= Beginning of Section =
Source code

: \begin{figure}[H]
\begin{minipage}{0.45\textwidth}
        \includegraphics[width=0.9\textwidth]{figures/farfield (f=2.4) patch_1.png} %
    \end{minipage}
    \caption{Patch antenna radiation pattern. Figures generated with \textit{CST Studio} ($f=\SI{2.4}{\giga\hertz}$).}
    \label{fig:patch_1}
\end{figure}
= End of Section =
▸ **What you have to do**
Give back the data above exactly as it appears.

▸ **Solved problem**
Source code

: \begin{figure}[H]
\begin{minipage}{0.45\textwidth}
        \includegraphics[width=0.9\textwidth]{figures/farfield (f=2.4) patch_1.png} %
    \end{minipage}
    \caption{Patch antenna radiation pattern. Figures generated with \textit{CST Studio} ($f=\SI{2.4}{\giga\hertz}$).}
    \label{fig:patch_1}
\end{figure}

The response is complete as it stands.